§ Records from a data collection:
⟨

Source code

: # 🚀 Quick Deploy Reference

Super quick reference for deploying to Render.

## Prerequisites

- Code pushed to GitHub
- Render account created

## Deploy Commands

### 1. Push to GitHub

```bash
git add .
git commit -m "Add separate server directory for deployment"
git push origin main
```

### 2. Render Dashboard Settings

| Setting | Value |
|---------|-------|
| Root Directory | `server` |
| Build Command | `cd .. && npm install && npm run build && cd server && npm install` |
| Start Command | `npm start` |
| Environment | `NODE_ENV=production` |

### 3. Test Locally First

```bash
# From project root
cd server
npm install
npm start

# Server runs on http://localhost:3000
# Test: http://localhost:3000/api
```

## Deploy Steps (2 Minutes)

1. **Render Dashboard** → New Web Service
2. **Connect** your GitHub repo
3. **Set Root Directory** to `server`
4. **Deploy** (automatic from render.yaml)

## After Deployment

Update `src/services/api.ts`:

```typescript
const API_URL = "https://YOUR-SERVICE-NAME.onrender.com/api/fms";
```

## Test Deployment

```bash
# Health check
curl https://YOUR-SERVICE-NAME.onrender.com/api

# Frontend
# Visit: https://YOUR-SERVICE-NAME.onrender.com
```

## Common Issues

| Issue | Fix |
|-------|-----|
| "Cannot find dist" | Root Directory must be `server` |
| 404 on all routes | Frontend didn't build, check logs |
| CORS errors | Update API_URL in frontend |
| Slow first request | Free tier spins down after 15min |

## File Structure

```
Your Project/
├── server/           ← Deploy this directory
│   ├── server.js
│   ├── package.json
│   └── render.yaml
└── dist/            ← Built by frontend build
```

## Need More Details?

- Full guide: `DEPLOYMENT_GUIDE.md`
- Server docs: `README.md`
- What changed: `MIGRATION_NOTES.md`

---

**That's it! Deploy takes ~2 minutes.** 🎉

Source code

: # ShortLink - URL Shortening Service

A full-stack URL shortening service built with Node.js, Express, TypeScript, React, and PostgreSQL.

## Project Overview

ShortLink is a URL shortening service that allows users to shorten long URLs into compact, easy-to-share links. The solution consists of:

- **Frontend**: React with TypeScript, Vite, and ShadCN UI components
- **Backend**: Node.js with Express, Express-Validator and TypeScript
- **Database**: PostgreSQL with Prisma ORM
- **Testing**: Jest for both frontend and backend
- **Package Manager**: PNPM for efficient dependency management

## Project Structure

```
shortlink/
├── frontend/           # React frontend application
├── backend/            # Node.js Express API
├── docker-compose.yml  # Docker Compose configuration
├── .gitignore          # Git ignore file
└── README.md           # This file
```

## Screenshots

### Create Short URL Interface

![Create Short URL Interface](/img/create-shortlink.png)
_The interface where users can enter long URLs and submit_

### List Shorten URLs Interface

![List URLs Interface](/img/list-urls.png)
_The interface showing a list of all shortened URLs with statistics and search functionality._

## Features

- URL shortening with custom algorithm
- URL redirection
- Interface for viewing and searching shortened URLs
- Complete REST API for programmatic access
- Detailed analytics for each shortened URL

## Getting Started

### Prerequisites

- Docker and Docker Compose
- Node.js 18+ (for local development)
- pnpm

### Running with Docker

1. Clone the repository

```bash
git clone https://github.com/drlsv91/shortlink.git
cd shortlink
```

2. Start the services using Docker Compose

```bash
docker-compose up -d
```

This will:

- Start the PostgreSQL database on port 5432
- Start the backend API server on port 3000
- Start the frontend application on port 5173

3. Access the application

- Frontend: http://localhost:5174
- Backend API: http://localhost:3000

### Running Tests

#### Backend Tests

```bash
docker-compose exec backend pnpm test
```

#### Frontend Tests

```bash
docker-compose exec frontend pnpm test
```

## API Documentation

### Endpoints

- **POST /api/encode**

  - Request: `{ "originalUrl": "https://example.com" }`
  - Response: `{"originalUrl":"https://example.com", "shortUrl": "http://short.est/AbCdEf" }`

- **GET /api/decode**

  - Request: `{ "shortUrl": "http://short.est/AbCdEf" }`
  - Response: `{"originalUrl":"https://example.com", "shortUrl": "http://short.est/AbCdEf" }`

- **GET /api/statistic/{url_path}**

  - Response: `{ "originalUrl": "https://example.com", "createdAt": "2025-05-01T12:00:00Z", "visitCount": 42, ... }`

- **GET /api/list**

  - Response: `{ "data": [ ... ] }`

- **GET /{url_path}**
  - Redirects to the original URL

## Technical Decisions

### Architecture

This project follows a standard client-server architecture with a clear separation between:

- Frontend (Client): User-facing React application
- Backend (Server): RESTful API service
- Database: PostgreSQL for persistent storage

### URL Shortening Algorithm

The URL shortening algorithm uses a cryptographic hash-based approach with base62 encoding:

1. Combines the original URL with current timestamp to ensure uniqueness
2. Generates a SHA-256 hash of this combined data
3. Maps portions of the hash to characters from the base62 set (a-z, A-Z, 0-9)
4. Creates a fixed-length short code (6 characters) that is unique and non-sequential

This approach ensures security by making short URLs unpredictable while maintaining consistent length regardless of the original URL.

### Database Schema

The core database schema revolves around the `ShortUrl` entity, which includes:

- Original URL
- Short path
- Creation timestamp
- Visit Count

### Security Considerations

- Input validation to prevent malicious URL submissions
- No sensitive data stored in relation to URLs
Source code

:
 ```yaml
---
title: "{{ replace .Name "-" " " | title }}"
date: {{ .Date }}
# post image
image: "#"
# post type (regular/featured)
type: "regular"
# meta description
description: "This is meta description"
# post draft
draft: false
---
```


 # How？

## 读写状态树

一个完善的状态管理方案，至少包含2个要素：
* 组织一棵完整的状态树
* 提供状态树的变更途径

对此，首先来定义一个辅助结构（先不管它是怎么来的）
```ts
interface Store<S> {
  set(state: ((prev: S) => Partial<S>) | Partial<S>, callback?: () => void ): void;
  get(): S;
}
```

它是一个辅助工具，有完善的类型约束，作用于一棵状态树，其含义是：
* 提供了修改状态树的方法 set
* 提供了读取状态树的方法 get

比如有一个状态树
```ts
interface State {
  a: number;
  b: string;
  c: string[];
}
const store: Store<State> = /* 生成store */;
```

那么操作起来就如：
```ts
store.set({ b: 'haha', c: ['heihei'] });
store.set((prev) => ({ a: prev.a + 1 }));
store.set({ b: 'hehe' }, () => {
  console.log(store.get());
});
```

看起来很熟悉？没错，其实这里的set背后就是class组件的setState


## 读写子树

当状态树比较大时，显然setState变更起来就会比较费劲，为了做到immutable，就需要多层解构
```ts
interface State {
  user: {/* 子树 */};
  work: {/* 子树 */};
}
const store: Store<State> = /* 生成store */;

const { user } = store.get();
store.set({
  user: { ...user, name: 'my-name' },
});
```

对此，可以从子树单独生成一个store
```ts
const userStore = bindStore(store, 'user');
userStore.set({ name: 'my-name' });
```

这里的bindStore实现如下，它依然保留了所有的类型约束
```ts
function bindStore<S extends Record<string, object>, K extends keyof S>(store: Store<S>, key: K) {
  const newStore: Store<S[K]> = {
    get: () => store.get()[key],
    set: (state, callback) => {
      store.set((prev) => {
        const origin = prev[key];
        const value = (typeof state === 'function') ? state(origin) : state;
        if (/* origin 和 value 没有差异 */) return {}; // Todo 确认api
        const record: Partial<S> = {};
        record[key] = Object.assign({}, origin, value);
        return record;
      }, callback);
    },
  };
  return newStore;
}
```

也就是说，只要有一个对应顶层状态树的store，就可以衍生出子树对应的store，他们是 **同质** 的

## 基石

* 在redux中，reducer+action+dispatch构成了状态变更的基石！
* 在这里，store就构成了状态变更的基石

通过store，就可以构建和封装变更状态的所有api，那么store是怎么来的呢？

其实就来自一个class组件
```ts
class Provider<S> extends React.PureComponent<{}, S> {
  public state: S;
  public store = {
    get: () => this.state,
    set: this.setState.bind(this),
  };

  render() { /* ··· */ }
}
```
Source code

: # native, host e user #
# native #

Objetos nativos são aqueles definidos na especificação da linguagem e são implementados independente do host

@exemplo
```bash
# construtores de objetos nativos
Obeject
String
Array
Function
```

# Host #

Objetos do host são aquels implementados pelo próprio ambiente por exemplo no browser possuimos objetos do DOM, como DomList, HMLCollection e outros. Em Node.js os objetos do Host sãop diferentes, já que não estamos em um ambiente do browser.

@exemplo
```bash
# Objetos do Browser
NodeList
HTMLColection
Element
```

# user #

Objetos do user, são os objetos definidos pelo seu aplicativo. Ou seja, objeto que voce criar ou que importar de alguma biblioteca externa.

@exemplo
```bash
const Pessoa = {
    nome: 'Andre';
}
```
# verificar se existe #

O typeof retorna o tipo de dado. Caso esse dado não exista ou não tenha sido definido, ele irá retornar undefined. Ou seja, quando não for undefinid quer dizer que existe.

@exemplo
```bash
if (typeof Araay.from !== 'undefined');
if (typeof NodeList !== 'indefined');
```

⟩

§ Activity:
Restate word for word the lines above, beginning at the first one and ending at the line that carries "ShortLink is a".

§ Solution for this problem:
Source code

: # 🚀 Quick Deploy Reference

Super quick reference for deploying to Render.

## Prerequisites

- Code pushed to GitHub
- Render account created

## Deploy Commands

### 1. Push to GitHub

```bash
git add .
git commit -m "Add separate server directory for deployment"
git push origin main
```

### 2. Render Dashboard Settings

| Setting | Value |
|---------|-------|
| Root Directory | `server` |
| Build Command | `cd .. && npm install && npm run build && cd server && npm install` |
| Start Command | `npm start` |
| Environment | `NODE_ENV=production` |

### 3. Test Locally First

```bash
# From project root
cd server
npm install
npm start

# Server runs on http://localhost:3000
# Test: http://localhost:3000/api
```

## Deploy Steps (2 Minutes)

1. **Render Dashboard** → New Web Service
2. **Connect** your GitHub repo
3. **Set Root Directory** to `server`
4. **Deploy** (automatic from render.yaml)

## After Deployment

Update `src/services/api.ts`:

```typescript
const API_URL = "https://YOUR-SERVICE-NAME.onrender.com/api/fms";
```

## Test Deployment

```bash
# Health check
curl https://YOUR-SERVICE-NAME.onrender.com/api

# Frontend
# Visit: https://YOUR-SERVICE-NAME.onrender.com
```

## Common Issues

| Issue | Fix |
|-------|-----|
| "Cannot find dist" | Root Directory must be `server` |
| 404 on all routes | Frontend didn't build, check logs |
| CORS errors | Update API_URL in frontend |
| Slow first request | Free tier spins down after 15min |

## File Structure

```
Your Project/
├── server/           ← Deploy this directory
│   ├── server.js
│   ├── package.json
│   └── render.yaml
└── dist/            ← Built by frontend build
```

## Need More Details?

- Full guide: `DEPLOYMENT_GUIDE.md`
- Server docs: `README.md`
- What changed: `MIGRATION_NOTES.md`

---

**That's it! Deploy takes ~2 minutes.** 🎉

Source code

: # ShortLink - URL Shortening Service

A full-stack URL shortening service built with Node.js, Express, TypeScript, React, and PostgreSQL.

## Project Overview

ShortLink is a URL shortening service that allows users to shorten long URLs into compact, easy-to-share links. The solution consists of:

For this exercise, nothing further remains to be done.